Moskau. Die Rückschläge im Ukraine-Krieg machen Russlands Präsidenten angreifbar. Kritiker in Militär und Machtelite bringen sich in Stellung.

Die militärischen Misserfolge der letzten Zeit, die öffentliche Kritik an der Teilmobilisierung, die Massenflucht Tausender Reservisten ins Ausland – Russlands Präsident Wladimir Putin steht unter großem Druck. Trotzdem will er heute seinen 70. Geburtstag feiern. In seiner Heimatstadt St. Petersburg lässt er sich im prunkvollen Konstantinpalast von Staatsgästen hochleben.

Es sei ein „informeller Gipfel“ der Staatschefs der Gemeinschaft Unabhängiger Staaten, so Kreml-Sprecher Dmitri Peskow mit.

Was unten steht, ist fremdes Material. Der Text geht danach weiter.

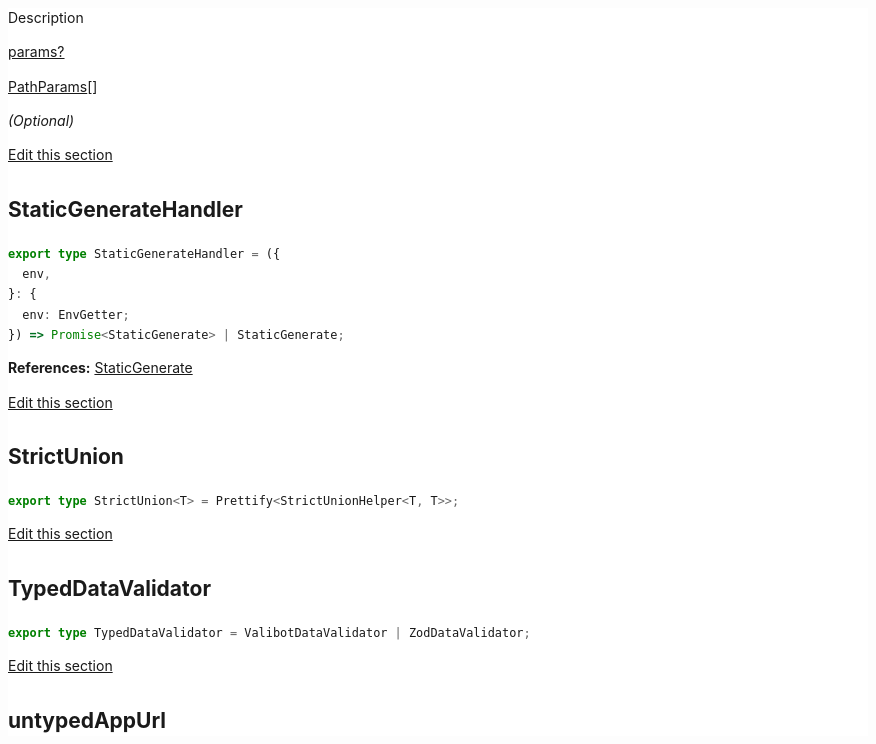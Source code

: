 Description

</th></tr></thead>
<tbody><tr><td>

[params?](./router.staticgenerate.params.md)

</td><td>

</td><td>

[PathParams](#pathparams)[]

</td><td>

_(Optional)_

</td></tr>
</tbody></table>

[Edit this section](https://github.com/QwikDev/qwik/tree/main/packages/qwik-router/src/runtime/src/types.ts)

## StaticGenerateHandler

```typescript
export type StaticGenerateHandler = ({
  env,
}: {
  env: EnvGetter;
}) => Promise<StaticGenerate> | StaticGenerate;
```

**References:** [StaticGenerate](#staticgenerate)

[Edit this section](https://github.com/QwikDev/qwik/tree/main/packages/qwik-router/src/runtime/src/types.ts)

## StrictUnion

```typescript
export type StrictUnion<T> = Prettify<StrictUnionHelper<T, T>>;
```

[Edit this section](https://github.com/QwikDev/qwik/tree/main/packages/qwik-router/src/runtime/src/types.ts)

## TypedDataValidator

```typescript
export type TypedDataValidator = ValibotDataValidator | ZodDataValidator;
```

[Edit this section](https://github.com/QwikDev/qwik/tree/main/packages/qwik-router/src/runtime/src/types.ts)

## untypedAppUrl
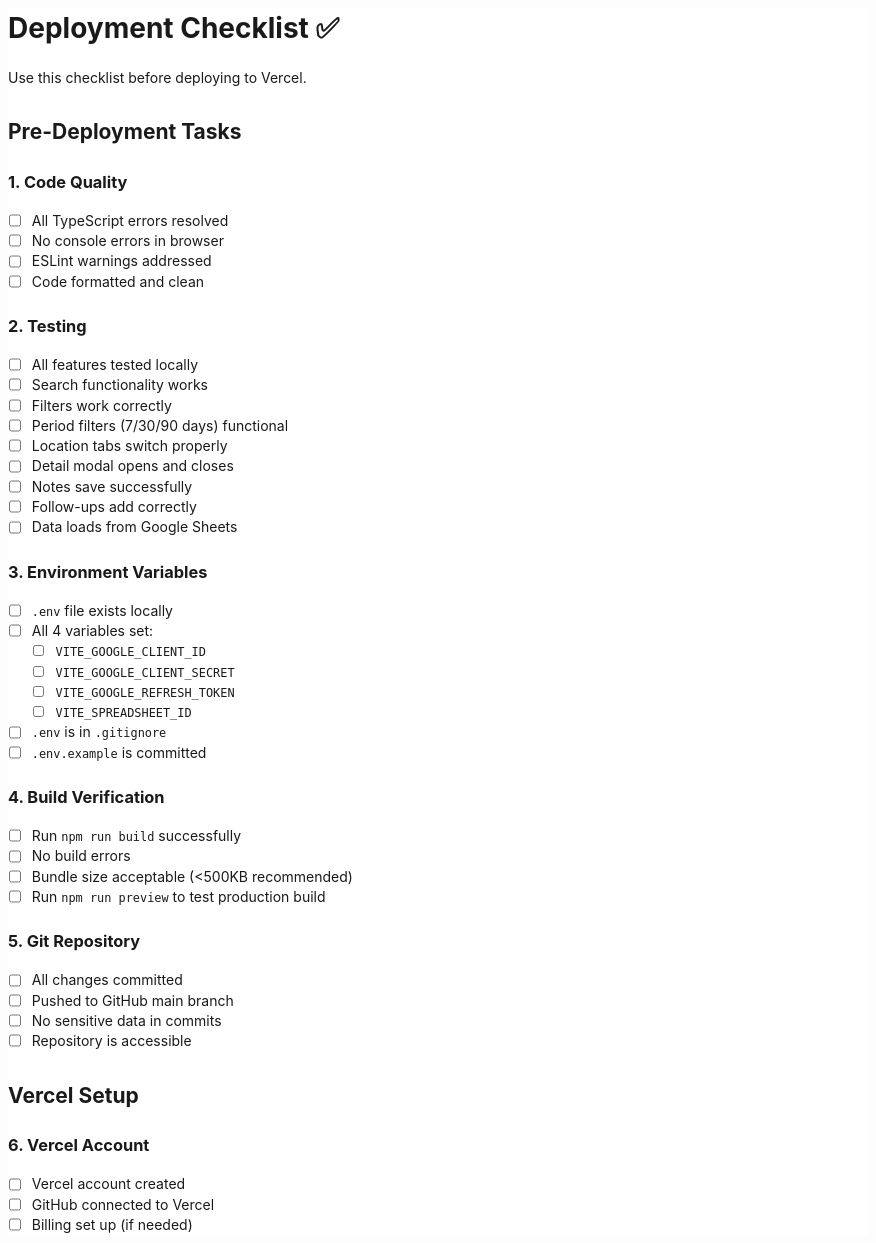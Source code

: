 # Deployment Checklist ✅

Use this checklist before deploying to Vercel.

## Pre-Deployment Tasks

### 1. Code Quality
- [ ] All TypeScript errors resolved
- [ ] No console errors in browser
- [ ] ESLint warnings addressed
- [ ] Code formatted and clean

### 2. Testing
- [ ] All features tested locally
- [ ] Search functionality works
- [ ] Filters work correctly
- [ ] Period filters (7/30/90 days) functional
- [ ] Location tabs switch properly
- [ ] Detail modal opens and closes
- [ ] Notes save successfully
- [ ] Follow-ups add correctly
- [ ] Data loads from Google Sheets

### 3. Environment Variables
- [ ] `.env` file exists locally
- [ ] All 4 variables set:
  - [ ] `VITE_GOOGLE_CLIENT_ID`
  - [ ] `VITE_GOOGLE_CLIENT_SECRET`
  - [ ] `VITE_GOOGLE_REFRESH_TOKEN`
  - [ ] `VITE_SPREADSHEET_ID`
- [ ] `.env` is in `.gitignore`
- [ ] `.env.example` is committed

### 4. Build Verification
- [ ] Run `npm run build` successfully
- [ ] No build errors
- [ ] Bundle size acceptable (<500KB recommended)
- [ ] Run `npm run preview` to test production build

### 5. Git Repository
- [ ] All changes committed
- [ ] Pushed to GitHub main branch
- [ ] No sensitive data in commits
- [ ] Repository is accessible

## Vercel Setup

### 6. Vercel Account
- [ ] Vercel account created
- [ ] GitHub connected to Vercel
- [ ] Billing set up (if needed)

Zuvor hatte er betont, dass Putin das Jubiläum arbeitend bei zahlreichen Terminen verbringen werde. Angesichts immer neuer Niederlagen bei seiner Invasion müsste er als Oberbefehlshaber wohl auch alle Hände voll zu tun haben. Die Niederlagen machen ihn angreifbar. Kritiker bringen sich in Stellung. Offenbar auch im Militär und in der Machtelite. Wer kann Putin jetzt gefährlich werden?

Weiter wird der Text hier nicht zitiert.